### Your assignment
Restate the records in full, so that each line matches the original exactly.

*** Supplied material ***

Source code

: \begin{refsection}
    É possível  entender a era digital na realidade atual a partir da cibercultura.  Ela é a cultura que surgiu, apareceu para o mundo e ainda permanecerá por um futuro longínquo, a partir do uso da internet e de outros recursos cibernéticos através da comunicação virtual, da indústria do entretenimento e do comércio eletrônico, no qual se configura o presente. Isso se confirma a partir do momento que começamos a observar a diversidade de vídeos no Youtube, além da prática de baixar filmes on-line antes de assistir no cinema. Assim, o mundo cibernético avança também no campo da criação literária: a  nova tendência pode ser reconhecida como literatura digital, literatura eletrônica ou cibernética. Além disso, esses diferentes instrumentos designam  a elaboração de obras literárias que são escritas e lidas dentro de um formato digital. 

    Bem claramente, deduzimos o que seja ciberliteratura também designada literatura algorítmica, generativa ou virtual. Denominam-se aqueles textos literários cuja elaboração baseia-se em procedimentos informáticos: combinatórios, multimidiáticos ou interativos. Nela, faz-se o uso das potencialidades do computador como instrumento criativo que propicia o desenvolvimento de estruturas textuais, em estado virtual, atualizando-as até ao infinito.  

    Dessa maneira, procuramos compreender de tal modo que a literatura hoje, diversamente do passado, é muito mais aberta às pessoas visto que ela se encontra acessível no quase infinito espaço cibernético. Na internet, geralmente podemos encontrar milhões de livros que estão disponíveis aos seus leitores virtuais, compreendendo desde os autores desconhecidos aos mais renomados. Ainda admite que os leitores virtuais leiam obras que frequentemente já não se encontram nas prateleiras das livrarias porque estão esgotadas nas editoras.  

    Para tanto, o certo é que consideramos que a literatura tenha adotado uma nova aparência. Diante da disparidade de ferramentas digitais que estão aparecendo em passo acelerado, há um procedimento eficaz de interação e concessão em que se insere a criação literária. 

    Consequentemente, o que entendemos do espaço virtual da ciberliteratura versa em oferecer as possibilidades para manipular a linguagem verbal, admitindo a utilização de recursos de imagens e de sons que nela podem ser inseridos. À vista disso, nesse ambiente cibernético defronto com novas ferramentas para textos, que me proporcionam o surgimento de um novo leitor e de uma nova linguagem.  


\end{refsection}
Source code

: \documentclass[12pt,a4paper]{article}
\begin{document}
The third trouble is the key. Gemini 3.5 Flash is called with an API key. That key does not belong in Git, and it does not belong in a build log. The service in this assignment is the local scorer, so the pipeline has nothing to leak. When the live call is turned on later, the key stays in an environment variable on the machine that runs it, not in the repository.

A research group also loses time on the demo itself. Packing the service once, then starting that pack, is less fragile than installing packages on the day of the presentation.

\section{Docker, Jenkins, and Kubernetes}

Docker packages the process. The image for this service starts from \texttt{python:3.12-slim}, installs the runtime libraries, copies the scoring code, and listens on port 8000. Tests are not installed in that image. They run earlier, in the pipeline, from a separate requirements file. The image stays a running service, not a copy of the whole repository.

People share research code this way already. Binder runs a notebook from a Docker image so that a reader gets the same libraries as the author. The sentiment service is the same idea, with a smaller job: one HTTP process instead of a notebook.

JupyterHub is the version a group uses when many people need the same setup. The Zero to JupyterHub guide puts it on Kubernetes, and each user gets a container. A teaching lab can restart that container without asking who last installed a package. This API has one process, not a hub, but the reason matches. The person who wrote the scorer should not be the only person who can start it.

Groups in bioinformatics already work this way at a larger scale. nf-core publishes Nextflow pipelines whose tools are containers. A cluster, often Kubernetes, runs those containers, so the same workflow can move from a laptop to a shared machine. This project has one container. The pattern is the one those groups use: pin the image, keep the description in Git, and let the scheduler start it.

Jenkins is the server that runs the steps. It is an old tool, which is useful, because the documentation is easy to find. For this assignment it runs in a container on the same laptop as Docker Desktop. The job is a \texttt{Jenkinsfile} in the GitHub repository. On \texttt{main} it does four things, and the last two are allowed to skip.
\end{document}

*** End of Supplied material ***

### Response for this exercise
Source code

: \begin{refsection}
    É possível  entender a era digital na realidade atual a partir da cibercultura.  Ela é a cultura que surgiu, apareceu para o mundo e ainda permanecerá por um futuro longínquo, a partir do uso da internet e de outros recursos cibernéticos através da comunicação virtual, da indústria do entretenimento e do comércio eletrônico, no qual se configura o presente. Isso se confirma a partir do momento que começamos a observar a diversidade de vídeos no Youtube, além da prática de baixar filmes on-line antes de assistir no cinema. Assim, o mundo cibernético avança também no campo da criação literária: a  nova tendência pode ser reconhecida como literatura digital, literatura eletrônica ou cibernética. Além disso, esses diferentes instrumentos designam  a elaboração de obras literárias que são escritas e lidas dentro de um formato digital. 

    Bem claramente, deduzimos o que seja ciberliteratura também designada literatura algorítmica, generativa ou virtual. Denominam-se aqueles textos literários cuja elaboração baseia-se em procedimentos informáticos: combinatórios, multimidiáticos ou interativos. Nela, faz-se o uso das potencialidades do computador como instrumento criativo que propicia o desenvolvimento de estruturas textuais, em estado virtual, atualizando-as até ao infinito.  

    Dessa maneira, procuramos compreender de tal modo que a literatura hoje, diversamente do passado, é muito mais aberta às pessoas visto que ela se encontra acessível no quase infinito espaço cibernético. Na internet, geralmente podemos encontrar milhões de livros que estão disponíveis aos seus leitores virtuais, compreendendo desde os autores desconhecidos aos mais renomados. Ainda admite que os leitores virtuais leiam obras que frequentemente já não se encontram nas prateleiras das livrarias porque estão esgotadas nas editoras.  

    Para tanto, o certo é que consideramos que a literatura tenha adotado uma nova aparência. Diante da disparidade de ferramentas digitais que estão aparecendo em passo acelerado, há um procedimento eficaz de interação e concessão em que se insere a criação literária. 

    Consequentemente, o que entendemos do espaço virtual da ciberliteratura versa em oferecer as possibilidades para manipular a linguagem verbal, admitindo a utilização de recursos de imagens e de sons que nela podem ser inseridos. À vista disso, nesse ambiente cibernético defronto com novas ferramentas para textos, que me proporcionam o surgimento de um novo leitor e de uma nova linguagem.  


\end{refsection}
Source code

: \documentclass[12pt,a4paper]{article}
\begin{document}
The third trouble is the key. Gemini 3.5 Flash is called with an API key. That key does not belong in Git, and it does not belong in a build log. The service in this assignment is the local scorer, so the pipeline has nothing to leak. When the live call is turned on later, the key stays in an environment variable on the machine that runs it, not in the repository.

A research group also loses time on the demo itself. Packing the service once, then starting that pack, is less fragile than installing packages on the day of the presentation.

\section{Docker, Jenkins, and Kubernetes}

Docker packages the process. The image for this service starts from \texttt{python:3.12-slim}, installs the runtime libraries, copies the scoring code, and listens on port 8000. Tests are not installed in that image. They run earlier, in the pipeline, from a separate requirements file. The image stays a running service, not a copy of the whole repository.

People share research code this way already. Binder runs a notebook from a Docker image so that a reader gets the same libraries as the author. The sentiment service is the same idea, with a smaller job: one HTTP process instead of a notebook.

JupyterHub is the version a group uses when many people need the same setup. The Zero to JupyterHub guide puts it on Kubernetes, and each user gets a container. A teaching lab can restart that container without asking who last installed a package. This API has one process, not a hub, but the reason matches. The person who wrote the scorer should not be the only person who can start it.

Groups in bioinformatics already work this way at a larger scale. nf-core publishes Nextflow pipelines whose tools are containers. A cluster, often Kubernetes, runs those containers, so the same workflow can move from a laptop to a shared machine. This project has one container. The pattern is the one those groups use: pin the image, keep the description in Git, and let the scheduler start it.

Jenkins is the server that runs the steps. It is an old tool, which is useful, because the documentation is easy to find. For this assignment it runs in a container on the same laptop as Docker Desktop. The job is a \texttt{Jenkinsfile} in the GitHub repository. On \texttt{main} it does four things, and the last two are allowed to skip.
\end{document}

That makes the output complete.